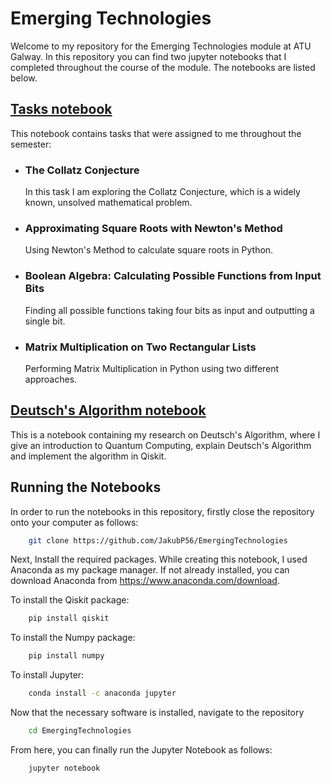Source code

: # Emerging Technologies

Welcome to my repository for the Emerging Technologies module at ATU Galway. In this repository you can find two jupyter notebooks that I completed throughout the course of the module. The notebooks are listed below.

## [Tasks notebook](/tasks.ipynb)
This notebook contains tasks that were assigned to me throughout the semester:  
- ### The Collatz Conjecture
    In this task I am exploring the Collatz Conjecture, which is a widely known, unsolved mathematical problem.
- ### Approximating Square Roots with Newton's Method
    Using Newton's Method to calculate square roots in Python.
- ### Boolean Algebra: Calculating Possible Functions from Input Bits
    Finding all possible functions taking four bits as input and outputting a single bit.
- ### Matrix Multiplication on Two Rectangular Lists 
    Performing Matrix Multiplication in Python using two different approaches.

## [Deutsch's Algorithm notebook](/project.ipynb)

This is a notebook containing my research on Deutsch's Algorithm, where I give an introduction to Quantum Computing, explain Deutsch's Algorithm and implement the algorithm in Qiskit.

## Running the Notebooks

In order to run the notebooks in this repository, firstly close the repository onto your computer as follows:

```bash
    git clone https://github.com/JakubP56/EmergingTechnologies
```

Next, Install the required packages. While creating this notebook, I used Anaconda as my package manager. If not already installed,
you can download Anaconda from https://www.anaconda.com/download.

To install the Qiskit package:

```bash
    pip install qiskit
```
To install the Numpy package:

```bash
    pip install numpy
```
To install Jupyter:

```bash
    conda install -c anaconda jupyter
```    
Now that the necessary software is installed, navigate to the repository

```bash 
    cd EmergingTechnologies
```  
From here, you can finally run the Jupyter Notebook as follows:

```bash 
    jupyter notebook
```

--

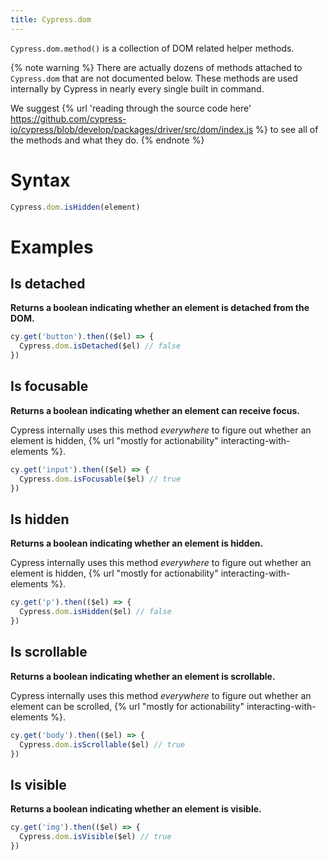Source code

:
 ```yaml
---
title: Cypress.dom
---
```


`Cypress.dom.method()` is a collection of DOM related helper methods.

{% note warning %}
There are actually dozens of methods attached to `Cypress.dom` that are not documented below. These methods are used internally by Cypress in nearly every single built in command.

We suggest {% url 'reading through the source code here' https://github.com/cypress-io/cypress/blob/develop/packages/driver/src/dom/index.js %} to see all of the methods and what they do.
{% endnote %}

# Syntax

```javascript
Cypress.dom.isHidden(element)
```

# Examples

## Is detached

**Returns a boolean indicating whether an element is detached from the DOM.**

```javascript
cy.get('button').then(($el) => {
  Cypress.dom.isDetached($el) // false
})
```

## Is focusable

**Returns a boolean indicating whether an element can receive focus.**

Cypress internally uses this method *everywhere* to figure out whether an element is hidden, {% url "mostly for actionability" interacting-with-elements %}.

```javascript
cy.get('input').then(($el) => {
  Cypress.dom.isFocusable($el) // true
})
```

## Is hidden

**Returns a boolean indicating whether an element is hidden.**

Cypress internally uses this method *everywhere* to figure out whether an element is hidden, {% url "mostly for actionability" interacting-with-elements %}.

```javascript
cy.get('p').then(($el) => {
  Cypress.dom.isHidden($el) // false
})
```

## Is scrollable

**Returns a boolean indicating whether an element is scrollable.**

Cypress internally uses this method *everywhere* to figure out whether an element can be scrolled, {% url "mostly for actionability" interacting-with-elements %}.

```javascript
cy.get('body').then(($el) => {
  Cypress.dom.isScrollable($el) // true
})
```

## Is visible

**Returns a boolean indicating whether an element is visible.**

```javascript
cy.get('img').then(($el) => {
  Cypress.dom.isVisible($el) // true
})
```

* What the task requires
Take every line above where "internally" appears and copy it.

* Response to the exercise
There are actually dozens of methods attached to `Cypress.dom` that are not documented below. These methods are used internally by Cypress in nearly every single built in command.
Cypress internally uses this method *everywhere* to figure out whether an element is hidden, {% url "mostly for actionability" interacting-with-elements %}.
Cypress internally uses this method *everywhere* to figure out whether an element is hidden, {% url "mostly for actionability" interacting-with-elements %}.
Cypress internally uses this method *everywhere* to figure out whether an element can be scrolled, {% url "mostly for actionability" interacting-with-elements %}.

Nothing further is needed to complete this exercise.